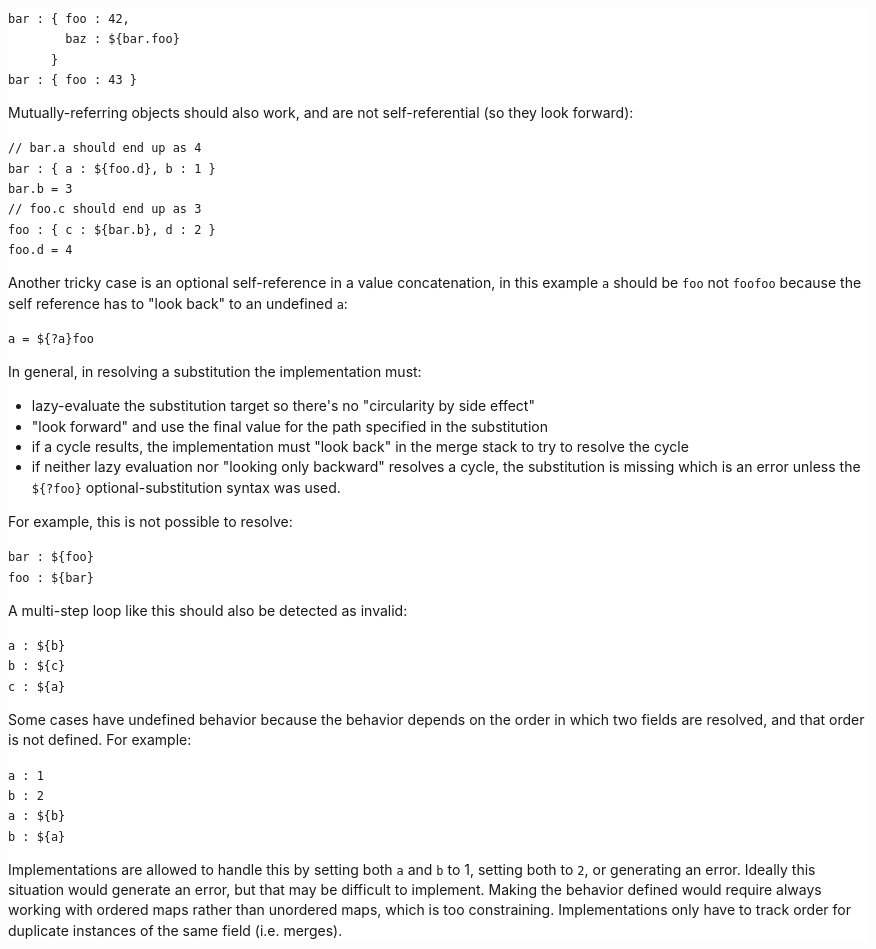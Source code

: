     bar : { foo : 42,
            baz : ${bar.foo}
          }
    bar : { foo : 43 }

Mutually-referring objects should also work, and are not
self-referential (so they look forward):

    // bar.a should end up as 4
    bar : { a : ${foo.d}, b : 1 }
    bar.b = 3
    // foo.c should end up as 3
    foo : { c : ${bar.b}, d : 2 }
    foo.d = 4

Another tricky case is an optional self-reference in a value
concatenation, in this example `a` should be `foo` not `foofoo`
because the self reference has to "look back" to an undefined `a`:

    a = ${?a}foo

In general, in resolving a substitution the implementation must:

 - lazy-evaluate the substitution target so there's no
   "circularity by side effect"
 - "look forward" and use the final value for the path
   specified in the substitution
 - if a cycle results, the implementation must "look back"
   in the merge stack to try to resolve the cycle
 - if neither lazy evaluation nor "looking only backward" resolves
   a cycle, the substitution is missing which is an error unless
   the `${?foo}` optional-substitution syntax was used.

For example, this is not possible to resolve:

    bar : ${foo}
    foo : ${bar}

A multi-step loop like this should also be detected as invalid:

    a : ${b}
    b : ${c}
    c : ${a}

Some cases have undefined behavior because the behavior depends on
the order in which two fields are resolved, and that order is not
defined. For example:

    a : 1
    b : 2
    a : ${b}
    b : ${a}

Implementations are allowed to handle this by setting both `a` and
`b` to 1, setting both to `2`, or generating an error. Ideally
this situation would generate an error, but that may be difficult
to implement. Making the behavior defined would require always
working with ordered maps rather than unordered maps, which is too
constraining. Implementations only have to track order for
duplicate instances of the same field (i.e. merges).
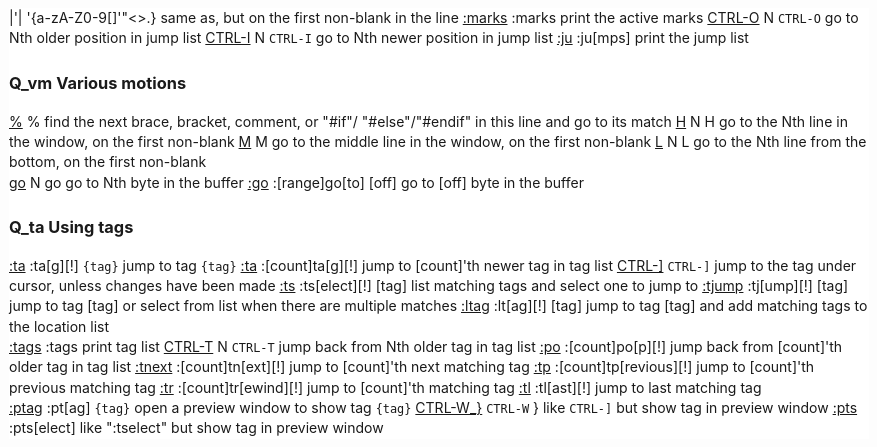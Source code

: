 |'|        '{a-zA-Z0-9[]'"&lt;&gt;.}
			same as, but on the first non-blank in the line
<a href="/neovim-docs-web/en/motion#%3Amarks">:marks</a>  :marks	print the active marks
<a href="/neovim-docs-web/en/motion#CTRL-O">CTRL-O</a>  N  <code>CTRL-O</code>	go to Nth older position in jump list
<a href="/neovim-docs-web/en/motion#CTRL-I">CTRL-I</a>  N  <code>CTRL-I</code>	go to Nth newer position in jump list
<a href="/neovim-docs-web/en/motion#%3Aju">:ju</a>     :ju[mps]	print the jump list</div>
<div class="old-help-para"><h3 class="help-heading"><span class="help-heading-tags"><a name="Q_vm"></a><span class="help-tag">Q_vm</span>  		Various motions</span></h3></div>
<div class="old-help-para"><a href="/neovim-docs-web/en/motion#%25">%</a>  	   %		find the next brace, bracket, comment, or "#if"/
			   "#else"/"#endif" in this line and go to its match
<a href="/neovim-docs-web/en/motion#H">H</a>  	N  H		go to the Nth line in the window, on the first
			   non-blank
<a href="/neovim-docs-web/en/motion#M">M</a>  	   M		go to the middle line in the window, on the first
			   non-blank
<a href="/neovim-docs-web/en/motion#L">L</a>  	N  L		go to the Nth line from the bottom, on the first
			   non-blank</div>
<div class="old-help-para"><a href="/neovim-docs-web/en/motion#go">go</a>  	N  go			go to Nth byte in the buffer
<a href="/neovim-docs-web/en/motion#%3Ago">:go</a>  	:[range]go[to] [off]	go to [off] byte in the buffer</div>
<div class="old-help-para"><h3 class="help-heading"><span class="help-heading-tags"><a name="Q_ta"></a><span class="help-tag">Q_ta</span>  		Using tags</span></h3></div>
<div class="old-help-para"><a href="/neovim-docs-web/en/tagsrch#%3Ata">:ta</a>      :ta[g][!] <code>{tag}</code>	jump to tag <code>{tag}</code>
<a href="/neovim-docs-web/en/tagsrch#%3Ata">:ta</a>      :[count]ta[g][!]	jump to [count]'th newer tag in tag list
<a href="/neovim-docs-web/en/tagsrch#CTRL-%5D">CTRL-]</a>      <code>CTRL-]</code>		jump to the tag under cursor, unless changes
				   have been made
<a href="/neovim-docs-web/en/tagsrch#%3Ats">:ts</a>      :ts[elect][!] [tag]	list matching tags and select one to jump to
<a href="/neovim-docs-web/en/tagsrch#%3Atjump">:tjump</a>   :tj[ump][!] [tag]	jump to tag [tag] or select from list when
				   there are multiple matches
<a href="/neovim-docs-web/en/tagsrch#%3Altag">:ltag</a>    :lt[ag][!] [tag]	jump to tag [tag] and add matching tags to the
				   location list</div>
<div class="old-help-para"><a href="/neovim-docs-web/en/tagsrch#%3Atags">:tags</a>    :tags		print tag list
<a href="/neovim-docs-web/en/tagsrch#CTRL-T">CTRL-T</a>   N  <code>CTRL-T</code>		jump back from Nth older tag in tag list
<a href="/neovim-docs-web/en/tagsrch#%3Apo">:po</a>      :[count]po[p][!]	jump back from [count]'th older tag in tag list
<a href="/neovim-docs-web/en/tagsrch#%3Atnext">:tnext</a>   :[count]tn[ext][!]	jump to [count]'th next matching tag
<a href="/neovim-docs-web/en/tagsrch#%3Atp">:tp</a>      :[count]tp[revious][!] jump to [count]'th previous matching tag
<a href="/neovim-docs-web/en/tagsrch#%3Atr">:tr</a>      :[count]tr[ewind][!]	jump to [count]'th matching tag
<a href="/neovim-docs-web/en/tagsrch#%3Atl">:tl</a>      :tl[ast][!]		jump to last matching tag</div>
<div class="old-help-para"><a href="/neovim-docs-web/en/windows#%3Aptag">:ptag</a>    :pt[ag] <code>{tag}</code>	open a preview window to show tag <code>{tag}</code>
<a href="/neovim-docs-web/en/windows#CTRL-W_%7D">CTRL-W_}</a>    <code>CTRL-W</code> }		like <code>CTRL-]</code> but show tag in preview window
<a href="/neovim-docs-web/en/tagsrch#%3Apts">:pts</a>     :pts[elect]		like ":tselect" but show tag in preview window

• Task objective: The records above are to be reproduced exactly; the pictures are to be left out.

• Task output:
Source code

:     bar : { foo : 42,
            baz : ${bar.foo}
          }
    bar : { foo : 43 }

Mutually-referring objects should also work, and are not
self-referential (so they look forward):

    // bar.a should end up as 4
    bar : { a : ${foo.d}, b : 1 }
    bar.b = 3
    // foo.c should end up as 3
    foo : { c : ${bar.b}, d : 2 }
    foo.d = 4

Another tricky case is an optional self-reference in a value
concatenation, in this example `a` should be `foo` not `foofoo`
because the self reference has to "look back" to an undefined `a`:

    a = ${?a}foo

In general, in resolving a substitution the implementation must:

 - lazy-evaluate the substitution target so there's no
   "circularity by side effect"
 - "look forward" and use the final value for the path
   specified in the substitution
 - if a cycle results, the implementation must "look back"
   in the merge stack to try to resolve the cycle
 - if neither lazy evaluation nor "looking only backward" resolves
   a cycle, the substitution is missing which is an error unless
   the `${?foo}` optional-substitution syntax was used.

For example, this is not possible to resolve:

    bar : ${foo}
    foo : ${bar}

A multi-step loop like this should also be detected as invalid:

    a : ${b}
    b : ${c}
    c : ${a}

Some cases have undefined behavior because the behavior depends on
the order in which two fields are resolved, and that order is not
defined. For example:

    a : 1
    b : 2
    a : ${b}
    b : ${a}

Implementations are allowed to handle this by setting both `a` and
`b` to 1, setting both to `2`, or generating an error. Ideally
this situation would generate an error, but that may be difficult
to implement. Making the behavior defined would require always
working with ordered maps rather than unordered maps, which is too
constraining. Implementations only have to track order for
duplicate instances of the same field (i.e. merges).
Source code

: |'|        '{a-zA-Z0-9[]'"&lt;&gt;.}
			same as, but on the first non-blank in the line
<a href="/neovim-docs-web/en/motion#%3Amarks">:marks</a>  :marks	print the active marks
<a href="/neovim-docs-web/en/motion#CTRL-O">CTRL-O</a>  N  <code>CTRL-O</code>	go to Nth older position in jump list
<a href="/neovim-docs-web/en/motion#CTRL-I">CTRL-I</a>  N  <code>CTRL-I</code>	go to Nth newer position in jump list
<a href="/neovim-docs-web/en/motion#%3Aju">:ju</a>     :ju[mps]	print the jump list</div>
<div class="old-help-para"><h3 class="help-heading"><span class="help-heading-tags"><a name="Q_vm"></a><span class="help-tag">Q_vm</span>  		Various motions</span></h3></div>
<div class="old-help-para"><a href="/neovim-docs-web/en/motion#%25">%</a>  	   %		find the next brace, bracket, comment, or "#if"/
			   "#else"/"#endif" in this line and go to its match
<a href="/neovim-docs-web/en/motion#H">H</a>  	N  H		go to the Nth line in the window, on the first
			   non-blank
<a href="/neovim-docs-web/en/motion#M">M</a>  	   M		go to the middle line in the window, on the first
			   non-blank
<a href="/neovim-docs-web/en/motion#L">L</a>  	N  L		go to the Nth line from the bottom, on the first
			   non-blank</div>
<div class="old-help-para"><a href="/neovim-docs-web/en/motion#go">go</a>  	N  go			go to Nth byte in the buffer
<a href="/neovim-docs-web/en/motion#%3Ago">:go</a>  	:[range]go[to] [off]	go to [off] byte in the buffer</div>
<div class="old-help-para"><h3 class="help-heading"><span class="help-heading-tags"><a name="Q_ta"></a><span class="help-tag">Q_ta</span>  		Using tags</span></h3></div>
<div class="old-help-para"><a href="/neovim-docs-web/en/tagsrch#%3Ata">:ta</a>      :ta[g][!] <code>{tag}</code>	jump to tag <code>{tag}</code>
<a href="/neovim-docs-web/en/tagsrch#%3Ata">:ta</a>      :[count]ta[g][!]	jump to [count]'th newer tag in tag list
<a href="/neovim-docs-web/en/tagsrch#CTRL-%5D">CTRL-]</a>      <code>CTRL-]</code>		jump to the tag under cursor, unless changes
				   have been made
<a href="/neovim-docs-web/en/tagsrch#%3Ats">:ts</a>      :ts[elect][!] [tag]	list matching tags and select one to jump to
<a href="/neovim-docs-web/en/tagsrch#%3Atjump">:tjump</a>   :tj[ump][!] [tag]	jump to tag [tag] or select from list when
				   there are multiple matches
<a href="/neovim-docs-web/en/tagsrch#%3Altag">:ltag</a>    :lt[ag][!] [tag]	jump to tag [tag] and add matching tags to the
				   location list</div>
<div class="old-help-para"><a href="/neovim-docs-web/en/tagsrch#%3Atags">:tags</a>    :tags		print tag list
<a href="/neovim-docs-web/en/tagsrch#CTRL-T">CTRL-T</a>   N  <code>CTRL-T</code>		jump back from Nth older tag in tag list
<a href="/neovim-docs-web/en/tagsrch#%3Apo">:po</a>      :[count]po[p][!]	jump back from [count]'th older tag in tag list
<a href="/neovim-docs-web/en/tagsrch#%3Atnext">:tnext</a>   :[count]tn[ext][!]	jump to [count]'th next matching tag
<a href="/neovim-docs-web/en/tagsrch#%3Atp">:tp</a>      :[count]tp[revious][!] jump to [count]'th previous matching tag
<a href="/neovim-docs-web/en/tagsrch#%3Atr">:tr</a>      :[count]tr[ewind][!]	jump to [count]'th matching tag
<a href="/neovim-docs-web/en/tagsrch#%3Atl">:tl</a>      :tl[ast][!]		jump to last matching tag</div>
<div class="old-help-para"><a href="/neovim-docs-web/en/windows#%3Aptag">:ptag</a>    :pt[ag] <code>{tag}</code>	open a preview window to show tag <code>{tag}</code>
<a href="/neovim-docs-web/en/windows#CTRL-W_%7D">CTRL-W_}</a>    <code>CTRL-W</code> }		like <code>CTRL-]</code> but show tag in preview window
<a href="/neovim-docs-web/en/tagsrch#%3Apts">:pts</a>     :pts[elect]		like ":tselect" but show tag in preview window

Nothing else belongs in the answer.